DAG with Estimator

Flowsheet can be used to apply an estimator in a process flowsheet. This example demonstrates how to use a DAG to define a flowsheet that applies a lump estimator to a feed stream.

The focus will not be on the model development, but rather on the simulation. The model is a simple RandomForest regressor that predicts the lump mass and composition from the feed stream.

Note

This example uses the estimator extras. ensure you have installed like poetry install -E estimator.

import logging

# This import at the top to guard against the estimator extras not being installed
from elphick.mass_composition.utils.sklearn import PandasPipeline

import pandas as pd
import plotly
from sklearn.ensemble import RandomForestRegressor
from sklearn.model_selection import train_test_split
from sklearn.pipeline import make_pipeline
from sklearn.preprocessing import StandardScaler

from elphick.mass_composition import MassComposition, Stream
from elphick.mass_composition.dag import DAG
from elphick.mass_composition.datasets.sample_data import iron_ore_met_sample_data
from elphick.mass_composition.flowsheet import Flowsheet

logging.basicConfig(level=logging.INFO, format='%(asctime)s - %(name)s - %(levelname)s - %(message)s')
logger = logging.getLogger(__name__)

Load Data

We load some metallurgical data from a drill program, REF: A072391 Since we are not concerned about the model performance in this example, we’ll convert the categorical feature bulk_hole_no to an integer

df: pd.DataFrame = iron_ore_met_sample_data()

base_components = ['fe', 'p', 'sio2', 'al2o3', 'loi']
cols_x = ['dry_weight_lump_kg'] + [f'head_{comp}' for comp in base_components] + ['bulk_hole_no']
cols_y = ['lump_pct'] + [f'lump_{comp}' for comp in base_components]

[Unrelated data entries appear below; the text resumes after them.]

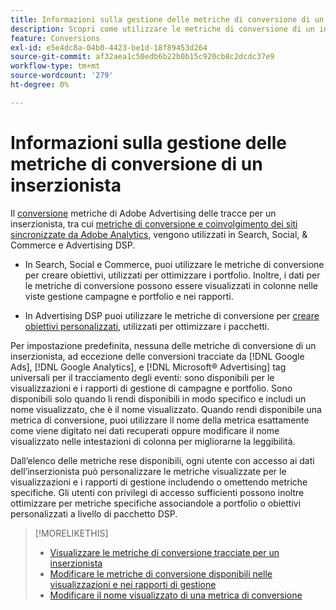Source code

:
 ```yaml
---
title: Informazioni sulla gestione delle metriche di conversione di un inserzionista
description: Scopri come utilizzare le metriche di conversione di un inserzionista tracciate da Adobi Advertising.
feature: Conversions
exl-id: e5e4dc8a-04b0-4423-be1d-18f89453d264
source-git-commit: af32aea1c50edb6b22b0b15c920cb8c2dcdc37e9
workflow-type: tm+mt
source-wordcount: '279'
ht-degree: 0%

---
```


# Informazioni sulla gestione delle metriche di conversione di un inserzionista

Il [conversione](/help/search-social-commerce/glossary.md#c-d) metriche di Adobe Advertising delle tracce per un inserzionista, tra cui [metriche di conversione e coinvolgimento dei siti sincronizzate da Adobe Analytics](/help/integrations/analytics/analytics-data-in-advertising.md), vengono utilizzati in Search, Social, &amp; Commerce e Advertising DSP.

* In Search, Social e Commerce, puoi utilizzare le metriche di conversione per creare obiettivi, utilizzati per ottimizzare i portfolio. Inoltre, i dati per le metriche di conversione possono essere visualizzati in colonne nelle viste gestione campagne e portfolio e nei rapporti.

* In Advertising DSP puoi utilizzare le metriche di conversione per [creare obiettivi personalizzati](/help/dsp/optimization/custom-goal-create.md), utilizzati per ottimizzare i pacchetti.

Per impostazione predefinita, nessuna delle metriche di conversione di un inserzionista, ad eccezione delle conversioni tracciate da [!DNL Google Ads], [!DNL Google Analytics], e [!DNL Microsoft® Advertising] tag universali per il tracciamento degli eventi: sono disponibili per le visualizzazioni e i rapporti di gestione di campagne e portfolio. Sono disponibili solo quando li rendi disponibili in modo specifico e includi un nome visualizzato, che è il nome visualizzato. Quando rendi disponibile una metrica di conversione, puoi utilizzare il nome della metrica esattamente come viene digitato nei dati recuperati oppure modificare il nome visualizzato nelle intestazioni di colonna per migliorarne la leggibilità.

Dall’elenco delle metriche rese disponibili, ogni utente con accesso ai dati dell’inserzionista può personalizzare le metriche visualizzate per le visualizzazioni e i rapporti di gestione includendo o omettendo metriche specifiche. Gli utenti con privilegi di accesso sufficienti possono inoltre ottimizzare per metriche specifiche associandole a portfolio o obiettivi personalizzati a livello di pacchetto DSP.

>[!MORELIKETHIS]
>
>* [Visualizzare le metriche di conversione tracciate per un inserzionista](conversion-metric-view-tracked.md)
>* [Modificare le metriche di conversione disponibili nelle visualizzazioni e nei rapporti di gestione](conversion-metric-edit-available.md)
>* [Modificare il nome visualizzato di una metrica di conversione](conversion-metric-edit-display-name.md)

df = df.loc[:, cols_x + cols_y].query('lump_pct>0').dropna(how='any')
df = df.rename(columns={'dry_weight_lump_kg': 'head_mass_dry'})
df['bulk_hole_no'] = df['bulk_hole_no'].astype('category').cat.codes

logger.info(df.shape)
df.head()

	head_mass_dry	head_fe	head_p	head_sio2	head_al2o3	head_loi	bulk_hole_no	lump_pct	lump_fe	lump_p	lump_sio2	lump_al2o3	lump_loi
sample_number
30129	0.31	62.94	0.02	3.71	1.51	4.12	0	21.3	64.95	0.014	2.29	0.87	3.83
30131	0.52	64.79	0.02	2.88	1.29	2.80	0	22.4	66.48	0.009	1.67	0.65	2.46
30132	0.41	65.22	0.02	2.64	1.15	2.61	0	16.6	66.78	0.009	1.34	0.47	2.67
30133	0.32	64.67	0.02	2.85	1.17	3.00	0	19.6	66.23	0.011	1.56	0.62	2.74
30134	0.31	65.29	0.02	2.25	0.94	2.93	0	13.9	66.53	0.011	1.41	0.54	2.91

Build a model

X: pd.DataFrame = df[[col for col in df.columns if col not in cols_y]]
y: pd.DataFrame = df[cols_y]

X_train, X_test, y_train, y_test = train_test_split(X, y, test_size=0.2, random_state=42)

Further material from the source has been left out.